[Bug 221338] New: AMDGPU: RDNA2 (RX 6600) Vulkan workload causes gfx ring timeout, MODE1 reset, and VRAM loss (SMU driver/firmware mismatch)

public inbox for dri-devel@lists.freedesktop.org
 help / color / mirror / Atom feed

* [Bug 221338] New: AMDGPU: RDNA2 (RX 6600) Vulkan workload causes gfx ring timeout, MODE1 reset, and VRAM loss (SMU driver/firmware mismatch)
@ 2026-04-09 16:02 bugzilla-daemon
  2026-04-10  7:27 ` [Bug 221338] " bugzilla-daemon
  2026-04-10 12:45 ` bugzilla-daemon
  0 siblings, 2 replies; 3+ messages in thread
From: bugzilla-daemon @ 2026-04-09 16:02 UTC (permalink / raw)
  To: dri-devel

https://bugzilla.kernel.org/show_bug.cgi?id=221338

            Bug ID: 221338
           Summary: AMDGPU: RDNA2 (RX 6600) Vulkan workload causes gfx
                    ring timeout, MODE1 reset, and VRAM loss (SMU
                    driver/firmware mismatch)
           Product: Drivers
           Version: 2.5
          Hardware: AMD
                OS: Linux
            Status: NEW
          Severity: normal
          Priority: P3
         Component: Video(DRI - non Intel)
          Assignee: drivers_video-dri@kernel-bugs.osdl.org
          Reporter: tona_kosmicznego_smiecia@interia.pl
        Regression: No

disclaimer: AI helped me to investigate the issue and put together the below
bug report, I'm no hardware prodigy, but hope that the below info is accurate.

The OS I'm using is Guix System with the nonguix channel that provides
proprietary firmware and drivers.
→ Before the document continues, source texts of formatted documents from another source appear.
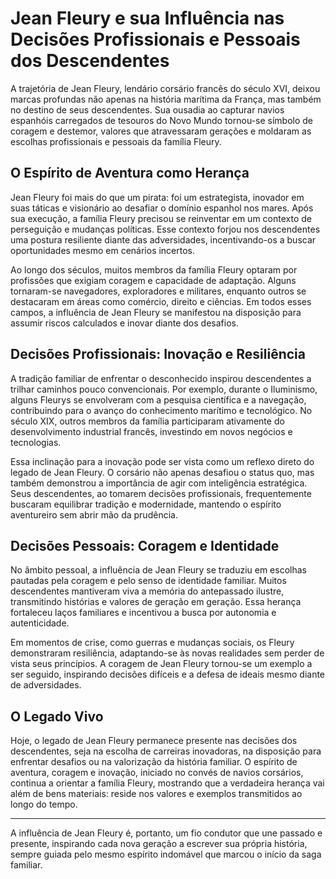 # Jean Fleury e sua Influência nas Decisões Profissionais e Pessoais dos Descendentes

A trajetória de Jean Fleury, lendário corsário francês do século XVI, deixou marcas profundas não apenas na história marítima da França, mas também no destino de seus descendentes. Sua ousadia ao capturar navios espanhóis carregados de tesouros do Novo Mundo tornou-se símbolo de coragem e destemor, valores que atravessaram gerações e moldaram as escolhas profissionais e pessoais da família Fleury.

## O Espírito de Aventura como Herança

Jean Fleury foi mais do que um pirata: foi um estrategista, inovador em suas táticas e visionário ao desafiar o domínio espanhol nos mares. Após sua execução, a família Fleury precisou se reinventar em um contexto de perseguição e mudanças políticas. Esse contexto forjou nos descendentes uma postura resiliente diante das adversidades, incentivando-os a buscar oportunidades mesmo em cenários incertos.

Ao longo dos séculos, muitos membros da família Fleury optaram por profissões que exigiam coragem e capacidade de adaptação. Alguns tornaram-se navegadores, exploradores e militares, enquanto outros se destacaram em áreas como comércio, direito e ciências. Em todos esses campos, a influência de Jean Fleury se manifestou na disposição para assumir riscos calculados e inovar diante dos desafios.

## Decisões Profissionais: Inovação e Resiliência

A tradição familiar de enfrentar o desconhecido inspirou descendentes a trilhar caminhos pouco convencionais. Por exemplo, durante o Iluminismo, alguns Fleurys se envolveram com a pesquisa científica e a navegação, contribuindo para o avanço do conhecimento marítimo e tecnológico. No século XIX, outros membros da família participaram ativamente do desenvolvimento industrial francês, investindo em novos negócios e tecnologias.

Essa inclinação para a inovação pode ser vista como um reflexo direto do legado de Jean Fleury. O corsário não apenas desafiou o status quo, mas também demonstrou a importância de agir com inteligência estratégica. Seus descendentes, ao tomarem decisões profissionais, frequentemente buscaram equilibrar tradição e modernidade, mantendo o espírito aventureiro sem abrir mão da prudência.

## Decisões Pessoais: Coragem e Identidade

No âmbito pessoal, a influência de Jean Fleury se traduziu em escolhas pautadas pela coragem e pelo senso de identidade familiar. Muitos descendentes mantiveram viva a memória do antepassado ilustre, transmitindo histórias e valores de geração em geração. Essa herança fortaleceu laços familiares e incentivou a busca por autonomia e autenticidade.

Em momentos de crise, como guerras e mudanças sociais, os Fleury demonstraram resiliência, adaptando-se às novas realidades sem perder de vista seus princípios. A coragem de Jean Fleury tornou-se um exemplo a ser seguido, inspirando decisões difíceis e a defesa de ideais mesmo diante de adversidades.

## O Legado Vivo

Hoje, o legado de Jean Fleury permanece presente nas decisões dos descendentes, seja na escolha de carreiras inovadoras, na disposição para enfrentar desafios ou na valorização da história familiar. O espírito de aventura, coragem e inovação, iniciado no convés de navios corsários, continua a orientar a família Fleury, mostrando que a verdadeira herança vai além de bens materiais: reside nos valores e exemplos transmitidos ao longo do tempo.

---

A influência de Jean Fleury é, portanto, um fio condutor que une passado e presente, inspirando cada nova geração a escrever sua própria história, sempre guiada pelo mesmo espírito indomável que marcou o início da saga familiar.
I reported the issue there, but they told me
it is a kernel issue so here I am.

### Problem

On an AMD Radeon RX 6600 PowerColor Fighter, Vulkan workloads consistently
trigger a GPU hang followed by a MODE1 reset. This occurs reliably in Blender’s
Vulkan backend (installed through flatpak) and in Vulkan‑based games on Steam
(DXVK/VKD3D). After the reset, VRAM is lost and the session becomes unstable.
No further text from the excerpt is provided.